----- Task input -----
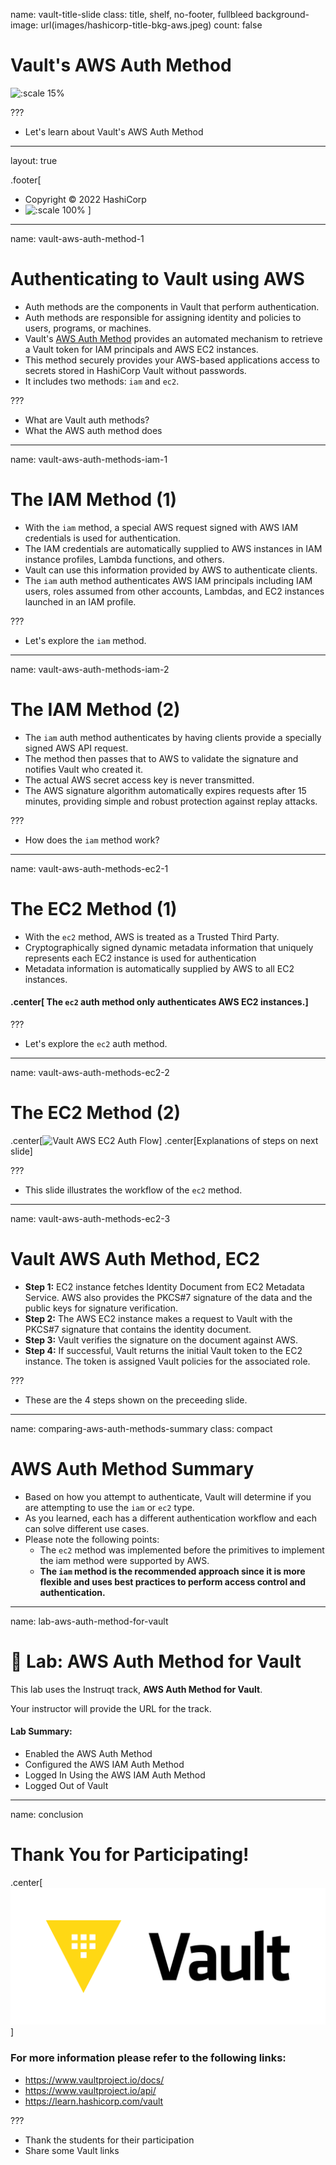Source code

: name: vault-title-slide
class: title, shelf, no-footer, fullbleed
background-image: url(images/hashicorp-title-bkg-aws.jpeg)
count: false

# Vault's AWS Auth Method

![:scale 15%](images/vault_logo_y.png)

???
* Let's learn about Vault's AWS Auth Method

---
layout: true

.footer[
- Copyright © 2022 HashiCorp
- ![:scale 100%](https://hashicorp.github.io/field-workshops-assets/assets/logos/HashiCorp_Icon_Black.svg)
]

---
name: vault-aws-auth-method-1
# Authenticating to Vault using AWS
* Auth methods are the components in Vault that perform authentication.
* Auth methods are responsible for assigning identity and policies to users, programs, or machines.
* Vault's [AWS Auth Method](https://www.vaultproject.io/docs/auth/aws/) provides an automated mechanism to retrieve a Vault token for IAM principals and AWS EC2 instances.
* This method securely provides your AWS-based
applications access to secrets stored in HashiCorp Vault without passwords.
* It includes two methods: `iam` and `ec2`.

???
* What are Vault auth methods?
* What the AWS auth method does

---
name: vault-aws-auth-methods-iam-1
# The IAM Method (1)

* With the `iam` method, a special AWS request signed with AWS IAM credentials is used for authentication.
* The IAM credentials are automatically supplied to AWS
instances in IAM instance profiles, Lambda functions, and others.
* Vault can use this information provided by AWS to authenticate clients.
* The `iam` auth method authenticates AWS IAM principals including IAM users, roles assumed from other accounts, Lambdas, and EC2 instances launched in an IAM profile.

???
* Let's explore the `iam` method.

---
name: vault-aws-auth-methods-iam-2
# The IAM Method (2)
* The `iam` auth method authenticates by having clients provide a specially signed AWS API request.
* The method then passes that to AWS to validate the signature and notifies Vault who created it.
* The actual AWS secret access key is never transmitted.
* The AWS signature algorithm automatically expires requests after 15 minutes, providing simple and robust protection against replay attacks.

???
* How does the `iam` method work?

---
name: vault-aws-auth-methods-ec2-1
# The EC2 Method (1)
* With the `ec2` method, AWS is treated as a Trusted Third Party.
* Cryptographically signed dynamic metadata information that uniquely represents each EC2 instance is used for authentication
* Metadata information is automatically supplied by AWS to all EC2 instances.

#### .center[ The `ec2` auth method only authenticates AWS EC2 instances.]

???
* Let's explore the `ec2` auth method.
---
name: vault-aws-auth-methods-ec2-2
# The EC2 Method (2)

.center[![Vault AWS EC2 Auth Flow](aws/vault-oss/images/vault-aws-ec2-auth-flow.png)]
.center[Explanations of steps on next slide]

???
* This slide illustrates the workflow of the `ec2` method.

---
name: vault-aws-auth-methods-ec2-3
# Vault AWS Auth Method, EC2

- **Step 1:** EC2 instance fetches Identity Document from EC2 Metadata Service. AWS also provides the PKCS#7 signature of the data and the public keys for signature verification.
- **Step 2:** The AWS EC2 instance makes a request to Vault with the PKCS#7 signature that contains the identity document.
- **Step 3:** Vault verifies the signature on the document against AWS.
- **Step 4:** If successful, Vault returns the initial Vault token to the EC2 instance. The token is assigned Vault policies for the associated role.

???
* These are the 4 steps shown on the preceeding slide.

---
name: comparing-aws-auth-methods-summary
class: compact
# AWS Auth Method Summary
* Based on how you attempt to authenticate, Vault will determine if you are attempting to use the `iam` or `ec2` type.
* As you learned, each has a different
authentication workflow and each can solve different use cases.
* Please note the following points:
  * The `ec2` method was implemented before the primitives to implement the iam method were supported by AWS.
  * **The `iam` method is the recommended approach since it is more flexible and uses best practices to perform access control and authentication.**

---
name: lab-aws-auth-method-for-vault
# 🔬 Lab: AWS Auth Method for Vault
This lab uses the Instruqt track, **AWS Auth Method for Vault**.

Your instructor will provide the URL for the track.

#### Lab Summary:
- Enabled the AWS Auth Method
- Configured the AWS IAM Auth Method
- Logged In Using the AWS IAM Auth Method
- Logged Out of Vault

---
name: conclusion
# Thank You for Participating!
.center[![:scale 40%](images/vault_logo_full_y.png)]

### For more information please refer to the following links:
* https://www.vaultproject.io/docs/
* https://www.vaultproject.io/api/
* https://learn.hashicorp.com/vault

???
* Thank the students for their participation
* Share some Vault links
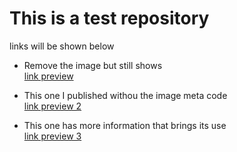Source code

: # This is a test repository 
links will be shown below

- Remove the image but still shows  
[link preview](https://fucckingawesome.github.io/003/linkpreview.html)

- This one I published withou the image meta code  
[link preview 2](https://fucckingawesome.github.io/003/linkpreview2.html)


- This one has more information that brings its use  
[link preview 3](https://fucckingawesome.github.io/003/linkpreview3v2.html)
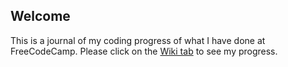 ## Welcome 

This is a journal of my coding progress of what I have done at FreeCodeCamp.
Please click on the [Wiki tab](https://github.com/NatMon/freecodecamp/wiki) to see my progress.
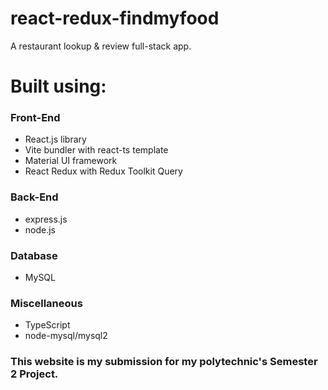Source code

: # react-redux-findmyfood
A restaurant lookup & review full-stack app.

# Built using:
### Front-End
- React.js library
- Vite bundler with react-ts template
- Material UI framework
- React Redux with Redux Toolkit Query

### Back-End
- express.js
- node.js

### Database
- MySQL

### Miscellaneous
- TypeScript
- node-mysql/mysql2

### This website is my submission for my polytechnic's Semester 2 Project.
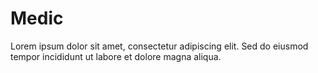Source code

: # Medic

Lorem ipsum dolor sit amet, consectetur adipiscing elit. Sed do eiusmod tempor incididunt ut labore et dolore magna aliqua.
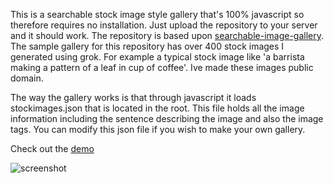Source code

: This is a searchable stock image style gallery that's 100% javascript so therefore requires no installation. Just upload the repository to your server and it should work. The repository is based upon [searchable-image-gallery](https://github.com/DelLobos/searchable-image-gallery). The sample gallery for this repository has over 400 stock images I generated using grok. For example a typical stock image like 'a barrista making a pattern of a leaf in cup of coffee'. Ive made these images public domain.


The way the gallery works is that through javascript it loads stockimages.json that is located in the root. This file holds all the image information including the sentence describing the image and also the image tags. You can modify this json file if you wish to make your own gallery.


Check out the [demo](https://forthtemple.com/stockimages/)


![screenshot](https://github.com/user-attachments/assets/4f166f68-469b-4796-a054-ee4829727c19)

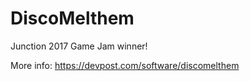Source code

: # DiscoMelthem
Junction 2017 Game Jam winner!

More info: https://devpost.com/software/discomelthem
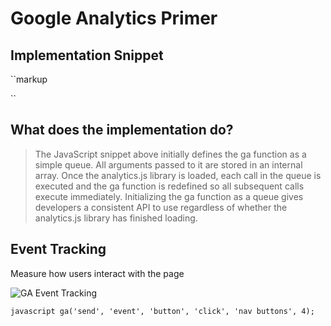 # Google Analytics Primer

## Implementation Snippet

``markup
<!-- Google Analytics -->
<script>
(function(i,s,o,g,r,a,m){i['GoogleAnalyticsObject']=r;i[r]=i[r]||function(){
(i[r].q=i[r].q||[]).push(arguments)},i[r].l=1*new Date();a=s.createElement(o),
m=s.getElementsByTagName(o)[0];a.async=1;a.src=g;m.parentNode.insertBefore(a,m)
})(window,document,'script','//www.google-analytics.com/analytics.js','ga');
ga('create', 'UA-XXXX-Y', 'auto');
ga('send', 'pageview');
</script>
<!-- End Google Analytics -->
``

## What does the implementation do?

> The JavaScript snippet above initially defines the ga function as a simple queue. All arguments passed to it are stored in an internal array. Once the analytics.js library is loaded, each call in the queue is executed and the ga function is redefined so all subsequent calls execute immediately. Initializing the ga function as a queue gives developers a consistent API to use regardless of whether the analytics.js library has finished loading.

## Event Tracking

Measure how users interact with the page

![GA Event Tracking](-Jo5PpjgTUe7IbGzupgq)

``javascript
ga('send', 'event', 'button', 'click', 'nav buttons', 4);
``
-----
#### Problem details:
Each line of the data in which the string "library" appears needs to be copied.

#### Final answer:
- React.js library
> The JavaScript snippet above initially defines the ga function as a simple queue. All arguments passed to it are stored in an internal array. Once the analytics.js library is loaded, each call in the queue is executed and the ga function is redefined so all subsequent calls execute immediately. Initializing the ga function as a queue gives developers a consistent API to use regardless of whether the analytics.js library has finished loading.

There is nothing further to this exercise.